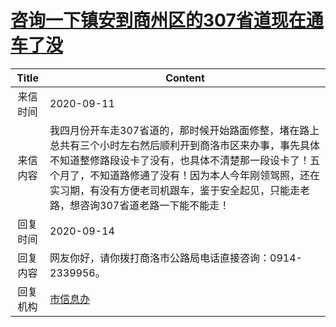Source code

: # <a href="http://www.shangluo.gov.cn/zmhd/ldxxxx.jsp?urltype=leadermail.LeaderMailContentUrl&wbtreeid=1112&leadermailid=6435">咨询一下镇安到商州区的307省道现在通车了没</a>
|Title|Content|
|:---:|---|
|来信时间|2020-09-11|
|来信内容|我四月份开车走307省道的，那时候开始路面修整，堵在路上总共有三个小时左右然后顺利开到商洛市区来办事，事先具体不知道整修路段设卡了没有，也具体不清楚那一段设卡了！五个月了，不知道路修通了没有！因为本人今年刚领驾照，还在实习期，有没有方便老司机跟车，鉴于安全起见，只能走老路，想咨询307省道老路一下能不能走！|
|回复时间|2020-09-14|
|回复内容|网友你好，请你拨打商洛市公路局电话直接咨询：0914-2339956。|
|回复机构|<a href="../../categories/agencies/市信息办.md">市信息办</a>|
--------------------------------------------------
Give the entries again exactly, but skip every image.

Source code

: # <a href="http://www.shangluo.gov.cn/zmhd/ldxxxx.jsp?urltype=leadermail.LeaderMailContentUrl&wbtreeid=1112&leadermailid=6435">咨询一下镇安到商州区的307省道现在通车了没</a>
|Title|Content|
|:---:|---|
|来信时间|2020-09-11|
|来信内容|我四月份开车走307省道的，那时候开始路面修整，堵在路上总共有三个小时左右然后顺利开到商洛市区来办事，事先具体不知道整修路段设卡了没有，也具体不清楚那一段设卡了！五个月了，不知道路修通了没有！因为本人今年刚领驾照，还在实习期，有没有方便老司机跟车，鉴于安全起见，只能走老路，想咨询307省道老路一下能不能走！|
|回复时间|2020-09-14|
|回复内容|网友你好，请你拨打商洛市公路局电话直接咨询：0914-2339956。|
|回复机构|<a href="../../categories/agencies/市信息办.md">市信息办</a>|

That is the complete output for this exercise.